**Items from a dataset**
= Beginning of Section =

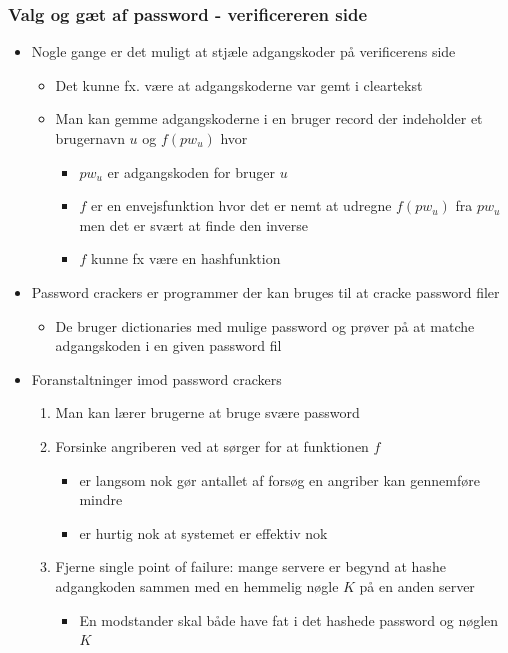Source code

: \documentclass[a4, english]{article}
\begin{document}
\subsubsection{Valg og gæt af password - verificereren side}
\begin{itemize}
	\item Nogle gange er det muligt at stjæle adgangskoder på verificerens side 
  \begin{itemize}
  	\item Det kunne fx. være at adgangskoderne var gemt i cleartekst 
    \item Man kan gemme adgangskoderne i en bruger record der indeholder et brugernavn $u$ og $f(pw_u)$ hvor
    \begin{itemize}
    	\item $pw_u$ er adgangskoden for bruger $u$
      \item $f$ er en envejsfunktion hvor det er nemt at udregne $f(pw_u)$ fra $pw_u$ men det er svært at finde den inverse 
      \item $f$ kunne fx være en hashfunktion 
    \end{itemize} 
  \end{itemize}  
  \item Password crackers er programmer der kan bruges til at cracke password filer  
  \begin{itemize}
    \item De bruger dictionaries med mulige password og prøver på at matche adgangskoden i en given password fil
  \end{itemize}
  \item Foranstaltninger imod password crackers  
  \begin{enumerate}
  	\item Man kan lærer brugerne at bruge svære password  
    \item Forsinke angriberen ved at sørger for at funktionen $f$
    \begin{itemize}
    	\item er langsom nok gør antallet af forsøg en angriber kan gennemføre mindre  
      \item er hurtig nok at systemet er effektiv nok
    \end{itemize}
    \item Fjerne single point of failure: mange servere er begynd at hashe adgangkoden sammen med en hemmelig nøgle $K$ på en anden server    
    \begin{itemize}
    	\item En modstander skal både have fat i det hashede password og nøglen $K$

\end{itemize}
\end{enumerate}
\end{itemize}
\end{document}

= End of Section =

**Exercise**
Show each line in the data where the string "kunne" appears.

**Solution for this problem**
  	\item Det kunne fx. være at adgangskoderne var gemt i cleartekst 
      \item $f$ kunne fx være en hashfunktion 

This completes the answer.